My offer of help had been hastily, though politely, declined, Emma having learned through painful experience of my inability to tell a ripe radish from a rotten rutabaga; and twelve-year-old Nell, Emma’s golden-haired step-daughter, had strolled over to the cottage, with Emma’s blessing, to continue her ongoing chess game with Willis, Sr., who was, as far as I knew, where I’d left him: in the study, comfortably ensconced in one of the pair of tall leather chairs that sat before the hearth, with a cup of tea at his elbow and a first edition of F. W. Beechey’s A Voyage of Discovery Towards the North Pole in his hand. He’d been sitting, in fact, precisely where Bill should have been.

 

The thought filled me with gloom, and I heaved a woeful sigh as I watched Emma pluck radishes from the ground and toss them deftly into the wheelbarrow at my side.

 

“That’s the third time you’ve done that,” Emma noted. She tucked up a long strand of hair that had escaped from her straw sunhat, and adjusted her wire-rim glasses. “That’s the third time you’ve blown a great tragic sigh all over my radishes. They’re beginning to droop, poor things.”

 

“Sorry.” I thrust my hands into the pockets of my jeans and paced carefully to the eggplants and back before taking a seat on the lip of the wheelbarrow—between the handles this time, so it wouldn’t tip over again—and staring crossly at the oak grove that separated the Harrises’ property from my own. I wasn’t feeling very generous. I’d spent the last hour pouring my heart out to Emma, and her only advice had been to fly straight back to Boston and smack Bill in the kisser.

 

“I’ll bet you’ve never smacked Derek in the kisser,” I grumbled.

 

“That doesn’t mean I haven’t wanted to,” Emma responded airily. “I have it on good authority that a smack in the kisser is the only reliable way to get a man’s attention. I mean, really, Lori, a second honeymoon? You’ve only just gotten back from your first. Bill probably thought you were being frivolous.”

 

“I wasn’t being frivolous,” I retorted. “I wanted this trip to be special. I wanted to get Bill away from the office so he could relax a little and—”

 

“You’re the one who needs to relax.” Emma climbed slowly to her feet and brushed dirt from the padded knees of her gardening trousers.

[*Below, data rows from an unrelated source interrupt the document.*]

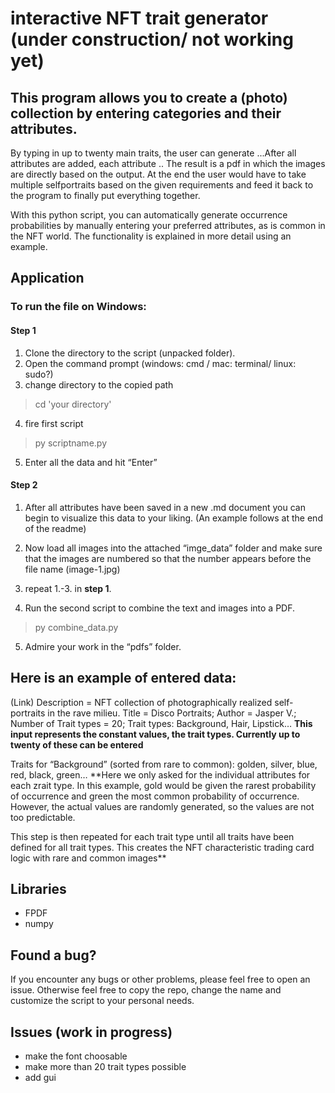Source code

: # interactive NFT trait generator (under construction/ not working yet)

## This program allows you to create a (photo) collection by entering categories and their attributes.
By typing in up to twenty main traits, the user can generate ...After all attributes are added, each attribute ..
The result is a pdf in which the images are directly based on the output.  At the end the user would have to take multiple selfportraits based on the given requirements and feed it back to the program to finally put everything together.

With this python script, you can automatically generate occurrence probabilities by manually entering your preferred attributes, as is common in the NFT world. The functionality is explained in more detail using an example.

## Application
### To run the file on Windows:
#### Step 1
1. Clone the directory to the script (unpacked folder).
2. Open the command prompt (windows: cmd / mac: terminal/ linux: sudo?)
3. change directory to the copied path
  >cd 'your directory'

4. fire first script
  >py scriptname.py

5. Enter all the data and hit “Enter”

#### Step 2

1. After all attributes have been saved in a new .md document you can begin to visualize this data to your liking. (An example follows at the end of the readme)

2. Now load all images into the attached “imge_data” folder and make sure that the images are numbered so that the number appears before the file name (image-1.jpg)

3. repeat 1.-3. in **step 1**.

4. Run the second script to combine the text and images into a PDF.
>py combine_data.py

5. Admire your work in the “pdfs” folder.

## Here is an example of entered data:
(Link)
Description = NFT collection of photographically realized self-portraits in the rave milieu.
Title = Disco Portraits;
Author = Jasper V.;
Number of Trait types = 20;
Trait types: Background, Hair, Lipstick…
**This input represents the constant values, the trait types. Currently up to twenty of these can be entered**

Traits for “Background” (sorted from rare to common): golden, silver, blue, red, black, green…
**Here we only asked for the individual attributes for each zrait type. In this example, gold would be given the rarest probability of occurrence and green the most common probability of occurrence. However, the actual values are randomly generated, so the values are not too predictable.

This step is then repeated for each trait type until all traits have been defined for all trait types. This creates the NFT characteristic trading card logic with rare and common images**

## Libraries 
- FPDF
- numpy

## Found a bug?
If you encounter any bugs or other problems, please feel free to open an issue. Otherwise feel free to copy the repo, change the name and customize the script to your personal needs.

## Issues (work in progress)
- make the font choosable
- make more than 20 trait types possible
- add gui
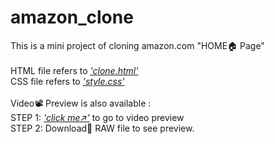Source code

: # amazon_clone
This is a mini project of cloning amazon.com "HOME🏠 Page"
<br><br>
HTML file refers to <a href="/CODE/clone.html"><i>'clone.html'</i></a> <br>
CSS file refers to <a href="/CODE/style.css"><i>'style.css'</i></a>
<br><br>
Video📽️ Preview is also available :<br>
STEP 1: <a href="CODE/video preview.mp4"><i>'click me↗️'</i></a> to go to video preview<br>
STEP 2: Download📂 RAW file to see preview.
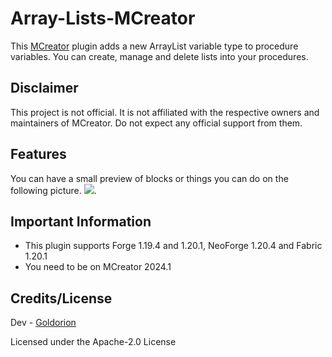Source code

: # Array-Lists-MCreator
This [MCreator](https://mcreator.net/) plugin adds a new ArrayList variable type to procedure variables.
You can create, manage and delete lists into your procedures.

## Disclaimer
This project is not official. It is not affiliated with the respective owners and maintainers of MCreator. Do not expect any official support from them.

## Features
You can have a small preview of blocks or things you can do on the following picture.
![](https://i.imgur.com/ZgTzx3N.png).

## Important Information
* This plugin supports Forge 1.19.4 and 1.20.1, NeoForge 1.20.4 and Fabric 1.20.1
* You need to be on MCreator 2024.1

## Credits/License
Dev - [Goldorion](https://github.com/Goldorion)

Licensed under the Apache-2.0 License
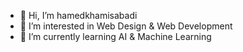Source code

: - 👋 Hi, I’m hamedkhamisabadi
- 👀 I’m interested in Web Design & Web Development
- 🌱 I’m currently learning AI & Machine Learning

<!---
hamedkhamis/hamedkhamis is a ✨ special ✨ repository because its `README.md` (this file) appears on your GitHub profile.
You can click the Preview link to take a look at your changes.
--->

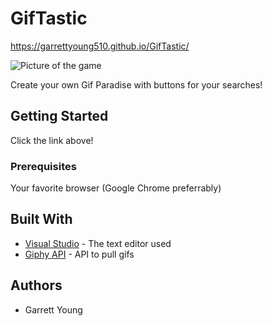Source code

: # GifTastic
https://garrettyoung510.github.io/GifTastic/

![Picture of the game](https://i.lensdump.com/i/WYlWkc.png)

Create your own Gif Paradise with buttons for your searches!

## Getting Started

Click the link above!

### Prerequisites

Your favorite browser (Google Chrome preferrably)

## Built With

* [Visual Studio](https://visualstudio.microsoft.com/) - The text editor used
* [Giphy API](https://developers.giphy.com/) - API to pull gifs

## Authors

* Garrett Young

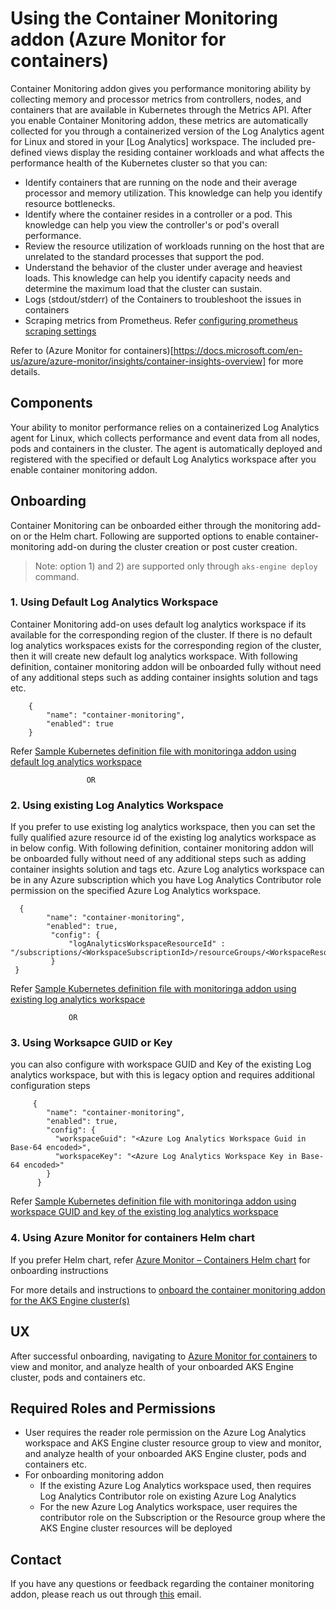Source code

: # Using the Container Monitoring addon (Azure Monitor for containers)

Container Monitoring addon gives you performance monitoring ability by collecting memory and processor metrics from controllers, nodes, and containers that are available in Kubernetes through the Metrics API. After you enable Container Monitoring addon, these metrics are automatically collected for you through a containerized version of the Log Analytics agent for Linux and stored in your [Log Analytics] workspace. The included pre-defined views display the residing container workloads and what affects the performance health of the Kubernetes cluster so that you can:

- Identify containers that are running on the node and their average processor and memory utilization. This knowledge can help you identify resource bottlenecks.
- Identify where the container resides in a controller or a pod. This knowledge can help you view the controller's or pod's overall performance.
- Review the resource utilization of workloads running on the host that are unrelated to the standard processes that support the pod.
- Understand the behavior of the cluster under average and heaviest loads. This knowledge can help you identify capacity needs and determine the maximum load that the cluster can sustain.
- Logs (stdout/stderr) of the Containers to troubleshoot the issues in containers
- Scraping metrics from Prometheus. Refer [configuring prometheus scraping settings](https://docs.microsoft.com/en-us/azure/azure-monitor/insights/container-insights-agent-config#overview-of-configurable-prometheus-scraping-settings)

Refer to (Azure Monitor for containers)[https://docs.microsoft.com/en-us/azure/azure-monitor/insights/container-insights-overview] for more details.

## Components

Your ability to monitor performance relies on a containerized Log Analytics agent for Linux, which collects performance and event data from all nodes, pods and containers in the cluster.
The agent is automatically deployed and registered with the specified or default Log Analytics workspace after you enable container monitoring addon.

## Onboarding

Container Monitoring can be onboarded either through the monitoring add-on or the Helm chart.
Following are supported options to enable container-monitoring add-on during the cluster creation or post custer creation.

> Note: option 1) and 2) are supported only through `aks-engine deploy` command.

### 1. Using Default Log Analytics Workspace

Container Monitoring add-on uses default log analytics workspace if its available for the corresponding region of the cluster. If there is no default log analytics workspaces exists for the corresponding region of the cluster, then it will create new default log analytics workspace.
With following definition, container monitoring addon will be onboarded fully without need of any additional steps such as adding container insights solution and tags etc.

        {
            "name": "container-monitoring",
            "enabled": true
        }

Refer [Sample Kubernetes definition file with monitoringa addon using default log analytics workspace](../../examples/addons/container-monitoring/kubernetes-container-monitoring.json)

                     OR

###  2. Using existing Log Analytics Workspace

If you prefer to use existing log analytics workspace, then you can set  the fully qualified azure resource id of the existing log analytics workspace as in below config.
With following definition, container monitoring addon will be onboarded fully without need of any additional steps such as adding container insights solution and tags etc.
Azure Log analytics workspace can be in any Azure subscription which you have Log Analytics Contributor role permission on the specified Azure Log Analytics workspace.

      {
            "name": "container-monitoring",
            "enabled": true,
             "config": {
                 "logAnalyticsWorkspaceResourceId" : "/subscriptions/<WorkspaceSubscriptionId>/resourceGroups/<WorkspaceResourceGroup>/providers/Microsoft.OperationalInsights/workspaces/<workspaceName>"
             }
     }

Refer [Sample Kubernetes definition file with monitoringa addon using existing log analytics workspace](../../examples/addons/container-monitoring/kubernetes-container-monitoring_existing_log_analytics_workspace.json)

                 OR

### 3. Using Worksapce GUID or Key

you can also configure with workspace GUID and Key of the existing Log analytics workspace, but with this is legacy option and requires additional configuration steps

         {
            "name": "container-monitoring",
            "enabled": true,
            "config": {
              "workspaceGuid": "<Azure Log Analytics Workspace Guid in Base-64 encoded>",
              "workspaceKey": "<Azure Log Analytics Workspace Key in Base-64 encoded>"
            }
          }

Refer [Sample Kubernetes definition file with monitoringa addon using workspace GUID and key of the existing log analytics workspace](../../examples/addons/container-monitoring/kubernetes-container-monitoring_existing_workspace_id_and_key.json)

### 4. Using Azure Monitor for containers Helm chart

If you prefer Helm chart, refer [Azure Monitor – Containers Helm chart](https://github.com/Helm/charts/tree/master/incubator/azuremonitor-containers) for onboarding instructions

For more details and instructions to [onboard the container monitoring addon for the AKS Engine cluster(s)](../../examples/addons/container-monitoring/README.md)

## UX

After successful onboarding, navigating to [Azure Monitor for containers](https://aka.ms/azmon-containers) to view and monitor, and analyze health of your onboarded AKS Engine cluster, pods and containers etc.

## Required Roles and Permissions

- User requires the reader role permission on the Azure Log Analytics workspace and AKS Engine cluster resource group to view and monitor, and analyze health of your onboarded AKS Engine cluster, pods and containers etc.
- For onboarding monitoring addon
     -  If the existing Azure Log Analytics workspace used, then requires Log Analytics Contributor role on existing Azure Log Analytics
     -  For the new Azure Log Analytics workspace, user requires the contributor role on the Subscription or the Resource group where the AKS Engine cluster resources will be deployed

## Contact

If you have any questions or feedback regarding the container monitoring addon, please reach us out through [this](mailto:askcoin@microsoft.com) email.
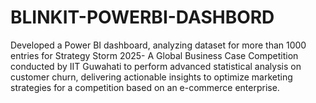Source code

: # BLINKIT-POWERBI-DASHBORD
Developed a Power BI dashboard, analyzing dataset for more than 1000 entries for Strategy Storm 2025- A Global Business Case Competition conducted by IIT Guwahati to perform advanced statistical analysis on customer churn, delivering actionable insights to optimize marketing strategies for a competition based on an e-commerce enterprise.

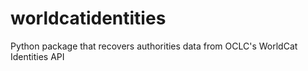 # worldcatidentities
Python package that recovers authorities data from OCLC's WorldCat Identities API
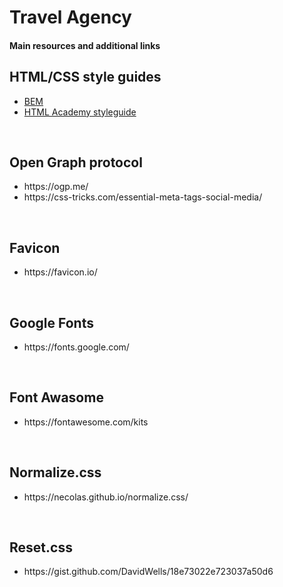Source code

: # Travel Agency 

<h4> Main resources and additional links </h4>
<div> 
  <h2>  HTML/CSS style guides </h2>
  <ul>
    <li> <a href="https://en.bem.info/"> BEM  </a> </li>
    <li> <a href="http://codeguide.academy/html-css.html"> HTML Academy styleguide </a> </li>
  </ul>
</div>
<br>

<div> 
  <h2>  Open Graph protocol </h2>
  <ul>
    <li>https://ogp.me/ </li>
    <li>https://css-tricks.com/essential-meta-tags-social-media/ </li>
  </ul>
</div>
<br>
<div> 
  <h2>  Favicon </h2>
  <ul>
    <li>https://favicon.io/ </li>
  </ul>
</div>
<br>
<div> 
  <h2>  Google Fonts</h2>
  <ul>
    <li> https://fonts.google.com/ </li>
  </ul>
</div>
<br>
<div> 
  <h2>  Font Awasome </h2>
  <ul>
    <li> https://fontawesome.com/kits </li>
  </ul>
</div>
<br>
<div> 
  <h2>  Normalize.css </h2>
  <ul>
    <li> https://necolas.github.io/normalize.css/ </li>
  </ul>
</div>
<br>
<div> 
  <h2>  Reset.css </h2>
  <ul>
    <li> https://gist.github.com/DavidWells/18e73022e723037a50d6 </li>
  </ul>
</div>
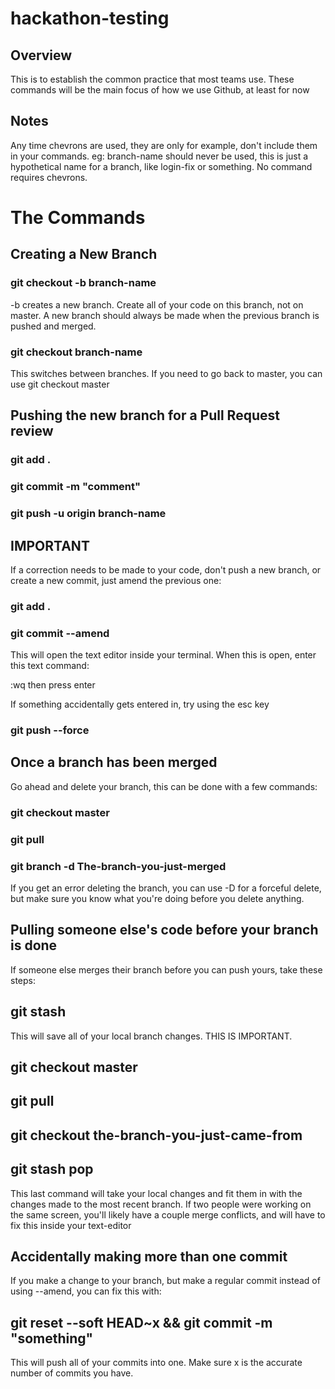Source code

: # hackathon-testing

## Overview

This is to establish the common practice that most teams use. These commands will be the main focus of how we use Github, at least for now

## Notes

Any time chevrons are used, they are only for example, don't include them in your commands. eg: branch-name should never be used, this is just a hypothetical name for a branch, like login-fix or something. No command requires chevrons.

# The Commands

## Creating a New Branch

### git checkout -b branch-name

-b creates a new branch. Create all of your code on this branch, not on master. A new branch should always be made when the previous branch is pushed and merged.

### git checkout branch-name

This switches between branches. If you need to go back to master, you can use git checkout master

## Pushing the new branch for a Pull Request review

### git add .

### git commit -m "comment"

### git push -u origin branch-name

## IMPORTANT

If a correction needs to be made to your code, don't push a new branch, or create a new commit, just amend the previous one:

### git add .

### git commit --amend

This will open the text editor inside your terminal. When this is open, enter this text command:

:wq then press enter

If something accidentally gets entered in, try using the esc key

### git push --force

## Once a branch has been merged

Go ahead and delete your branch, this can be done with a few commands:

### git checkout master

### git pull

### git branch -d The-branch-you-just-merged

If you get an error deleting the branch, you can use -D for a forceful delete, but make sure you know what you're doing before you delete anything.

## Pulling someone else's code before your branch is done

If someone else merges their branch before you can push yours, take these steps:

## git stash

This will save all of your local branch changes. THIS IS IMPORTANT.

## git checkout master

## git pull

## git checkout the-branch-you-just-came-from

## git stash pop

This last command will take your local changes and fit them in with the changes made to the most recent branch.
If two people were working on the same screen, you'll likely have a couple merge conflicts, and will have to fix this inside your text-editor

## Accidentally making more than one commit

If you make a change to your branch, but make a regular commit instead of using --amend, you can fix this with:

## git reset --soft HEAD~x && git commit -m "something"

This will push all of your commits into one. Make sure x is the accurate number of commits you have.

As she peeled off her work gloves and tucked them into the pocket of her violet-patterned gardening smock, she came a step closer, eyeing me shrewdly. “Been to see Dr. Hawkings already?”

 

I felt my face turn crimson, and dropped my gaze. “You said you wouldn’t mention that again.”

 

Emma put a hand on my shoulder. “Calm down, Lori. Pressure never helps.”

 

Dr. Hawkings had said the same thing in London, and so had my gynecologist back in Boston. Even Emma had said it once before, when I’d foolishly confided in her. Relax, they all told me. Let Nature take its course. Everything will be fine. But I had my doubts.

 

“What if I’m like my mother?” I said, still avoiding Emma’s knowing gaze. “She took ten years to have me.”